● **AIM OF THE TASK**:
Return the lines below in which the string "Selling" occurs.

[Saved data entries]

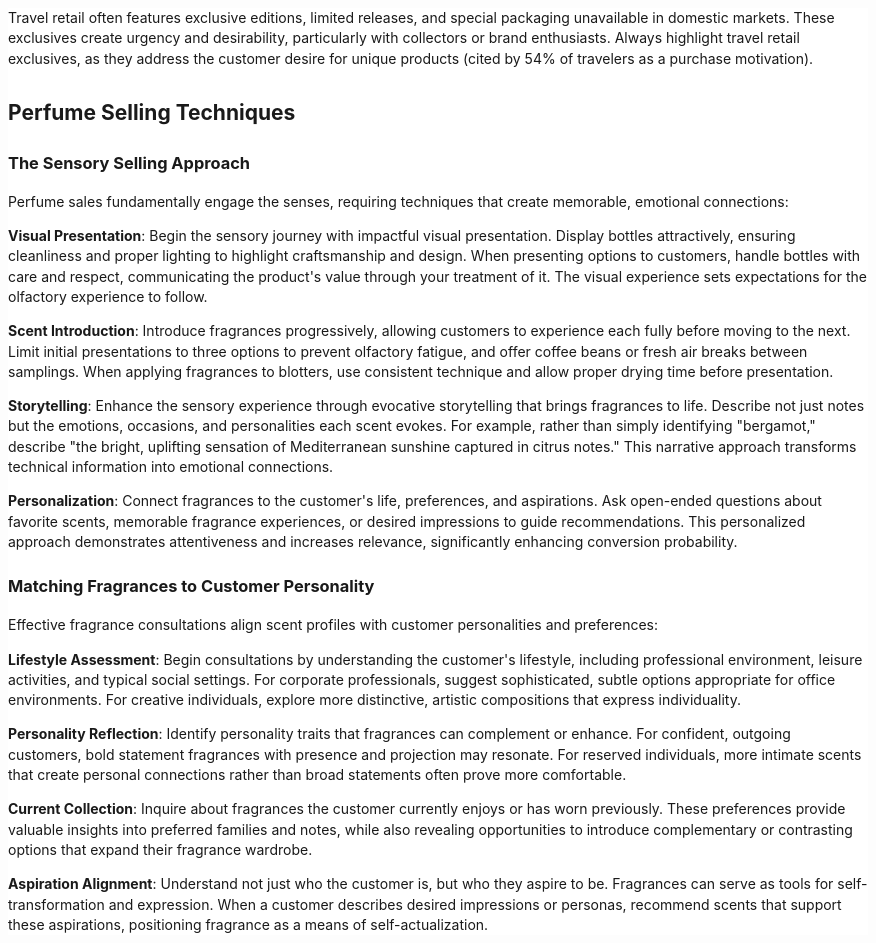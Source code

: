 Travel retail often features exclusive editions, limited releases, and special packaging unavailable in domestic markets. These exclusives create urgency and desirability, particularly with collectors or brand enthusiasts. Always highlight travel retail exclusives, as they address the customer desire for unique products (cited by 54% of travelers as a purchase motivation).

## Perfume Selling Techniques

### The Sensory Selling Approach

Perfume sales fundamentally engage the senses, requiring techniques that create memorable, emotional connections:

**Visual Presentation**: Begin the sensory journey with impactful visual presentation. Display bottles attractively, ensuring cleanliness and proper lighting to highlight craftsmanship and design. When presenting options to customers, handle bottles with care and respect, communicating the product's value through your treatment of it. The visual experience sets expectations for the olfactory experience to follow.

**Scent Introduction**: Introduce fragrances progressively, allowing customers to experience each fully before moving to the next. Limit initial presentations to three options to prevent olfactory fatigue, and offer coffee beans or fresh air breaks between samplings. When applying fragrances to blotters, use consistent technique and allow proper drying time before presentation.

**Storytelling**: Enhance the sensory experience through evocative storytelling that brings fragrances to life. Describe not just notes but the emotions, occasions, and personalities each scent evokes. For example, rather than simply identifying "bergamot," describe "the bright, uplifting sensation of Mediterranean sunshine captured in citrus notes." This narrative approach transforms technical information into emotional connections.

**Personalization**: Connect fragrances to the customer's life, preferences, and aspirations. Ask open-ended questions about favorite scents, memorable fragrance experiences, or desired impressions to guide recommendations. This personalized approach demonstrates attentiveness and increases relevance, significantly enhancing conversion probability.

### Matching Fragrances to Customer Personality

Effective fragrance consultations align scent profiles with customer personalities and preferences:

**Lifestyle Assessment**: Begin consultations by understanding the customer's lifestyle, including professional environment, leisure activities, and typical social settings. For corporate professionals, suggest sophisticated, subtle options appropriate for office environments. For creative individuals, explore more distinctive, artistic compositions that express individuality.

**Personality Reflection**: Identify personality traits that fragrances can complement or enhance. For confident, outgoing customers, bold statement fragrances with presence and projection may resonate. For reserved individuals, more intimate scents that create personal connections rather than broad statements often prove more comfortable.

**Current Collection**: Inquire about fragrances the customer currently enjoys or has worn previously. These preferences provide valuable insights into preferred families and notes, while also revealing opportunities to introduce complementary or contrasting options that expand their fragrance wardrobe.

**Aspiration Alignment**: Understand not just who the customer is, but who they aspire to be. Fragrances can serve as tools for self-transformation and expression. When a customer describes desired impressions or personas, recommend scents that support these aspirations, positioning fragrance as a means of self-actualization.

● **RESULT BELOW**:
## Perfume Selling Techniques
### The Sensory Selling Approach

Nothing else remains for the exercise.